Last week operator executives reacted angrily to Kroes’ attempt to create a single European market, which includes the phasing out of roaming fees, branding it as a “headline grabbing move” that will undermine investment in networks and services.
The Financial Times cited a study commissioned by ETNO, a lobby group representing Europe’s large operators, which concluded that the abolition of roaming fees and the imposition of EU-wide packages would cut mobile operators’ cash flow by up to €7 billion by 2020.
Yesterday Kroes ridiculed this reaction, stating in a blog post that network investment in new fast networks “has very little to do with roaming”. Kroes cited the example of network investment during “the era of data roaming rip-offs (an era which, let’s remember, only ended in 2012)”, which she claims saw levels of investment “hardly stronger” than those of today.

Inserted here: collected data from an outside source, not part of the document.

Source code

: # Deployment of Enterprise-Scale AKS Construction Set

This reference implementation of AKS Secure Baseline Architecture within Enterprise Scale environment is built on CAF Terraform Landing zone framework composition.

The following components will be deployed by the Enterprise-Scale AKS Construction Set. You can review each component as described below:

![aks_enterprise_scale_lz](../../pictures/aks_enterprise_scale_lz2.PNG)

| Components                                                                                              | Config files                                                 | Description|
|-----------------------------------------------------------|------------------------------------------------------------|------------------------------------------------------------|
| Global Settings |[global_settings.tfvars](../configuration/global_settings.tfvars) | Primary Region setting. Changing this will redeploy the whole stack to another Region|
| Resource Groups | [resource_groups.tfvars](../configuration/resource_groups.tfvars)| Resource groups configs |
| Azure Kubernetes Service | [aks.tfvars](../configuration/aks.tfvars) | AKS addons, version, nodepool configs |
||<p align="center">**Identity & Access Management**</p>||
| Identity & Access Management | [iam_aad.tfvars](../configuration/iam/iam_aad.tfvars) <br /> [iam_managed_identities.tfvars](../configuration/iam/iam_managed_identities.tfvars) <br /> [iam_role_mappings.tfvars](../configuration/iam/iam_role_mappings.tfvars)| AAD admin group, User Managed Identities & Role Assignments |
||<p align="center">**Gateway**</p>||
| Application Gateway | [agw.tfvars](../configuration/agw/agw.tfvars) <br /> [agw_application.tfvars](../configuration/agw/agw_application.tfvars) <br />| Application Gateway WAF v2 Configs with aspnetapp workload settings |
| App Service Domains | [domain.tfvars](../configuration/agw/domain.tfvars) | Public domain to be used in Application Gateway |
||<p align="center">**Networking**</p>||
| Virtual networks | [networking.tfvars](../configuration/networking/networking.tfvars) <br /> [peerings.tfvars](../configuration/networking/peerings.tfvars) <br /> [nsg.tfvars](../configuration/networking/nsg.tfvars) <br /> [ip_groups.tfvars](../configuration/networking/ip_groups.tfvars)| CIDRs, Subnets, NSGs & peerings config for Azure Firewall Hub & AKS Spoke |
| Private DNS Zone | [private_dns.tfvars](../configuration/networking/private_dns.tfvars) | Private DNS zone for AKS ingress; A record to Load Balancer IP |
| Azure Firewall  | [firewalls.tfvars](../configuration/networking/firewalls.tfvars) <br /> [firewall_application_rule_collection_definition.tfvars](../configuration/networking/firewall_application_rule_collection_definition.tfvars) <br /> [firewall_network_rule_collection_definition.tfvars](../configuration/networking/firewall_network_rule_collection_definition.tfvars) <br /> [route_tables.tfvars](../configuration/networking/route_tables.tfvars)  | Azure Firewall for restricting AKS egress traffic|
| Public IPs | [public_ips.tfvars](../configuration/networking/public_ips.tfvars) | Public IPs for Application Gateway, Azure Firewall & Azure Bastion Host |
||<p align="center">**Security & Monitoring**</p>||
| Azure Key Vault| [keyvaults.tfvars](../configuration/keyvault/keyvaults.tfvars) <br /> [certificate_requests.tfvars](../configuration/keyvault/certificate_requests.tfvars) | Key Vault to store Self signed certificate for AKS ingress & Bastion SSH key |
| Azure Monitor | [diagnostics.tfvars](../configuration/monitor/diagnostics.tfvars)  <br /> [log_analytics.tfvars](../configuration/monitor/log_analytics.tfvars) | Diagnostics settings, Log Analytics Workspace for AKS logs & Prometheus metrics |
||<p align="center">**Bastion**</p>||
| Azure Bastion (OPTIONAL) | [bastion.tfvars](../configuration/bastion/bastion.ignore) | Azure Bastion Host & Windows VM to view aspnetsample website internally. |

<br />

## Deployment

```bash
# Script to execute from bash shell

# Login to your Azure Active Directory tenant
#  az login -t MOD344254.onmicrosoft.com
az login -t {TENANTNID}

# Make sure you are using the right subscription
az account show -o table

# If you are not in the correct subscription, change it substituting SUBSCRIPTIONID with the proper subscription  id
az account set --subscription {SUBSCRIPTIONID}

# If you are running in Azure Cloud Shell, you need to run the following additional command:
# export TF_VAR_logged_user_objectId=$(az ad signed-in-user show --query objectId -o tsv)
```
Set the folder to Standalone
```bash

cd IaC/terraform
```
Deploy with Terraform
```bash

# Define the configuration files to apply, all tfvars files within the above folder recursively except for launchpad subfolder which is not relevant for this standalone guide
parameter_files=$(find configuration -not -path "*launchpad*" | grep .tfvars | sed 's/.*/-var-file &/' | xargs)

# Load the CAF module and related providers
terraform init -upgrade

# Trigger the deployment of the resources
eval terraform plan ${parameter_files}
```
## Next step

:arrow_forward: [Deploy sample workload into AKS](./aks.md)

“Investment is weak in Europe; but it has been so for some time… The fact is, if anything, roaming revenues tend to contribute to cash expenditure rather than investment capability,” she noted.
Kroes also suggested that mobile operators will react to the loss of roaming revenue via various stages of grief. “They say that when faced with loss there are several stages of grief – from denial to anger to bargaining to acceptance. I suppose that applies equally to a person facing a divorce or a company facing the loss of a cash cow. For me we shouldn’t be clutching onto old practices and rehearsing the arguments of the past: we should be grabbing the opportunities of the future.”
Indeed, Kroes argued that her plans will actually help boost investment: “I am taking measures to improve investment: like through wholesale price stability and regulatory certainty – and will shortly be coming forward with further measures to remove single market barriers, like consistent obligations, harmonised access products and coordinated release of spectrum across the EU: helping operators plan on a large scale.”
Kroes claims her goals are “win-win” for both the mobile industry and consumers. In September she will submit her “Telecommunications Single Market: A Connected Continent” package to the College of European Commissioners.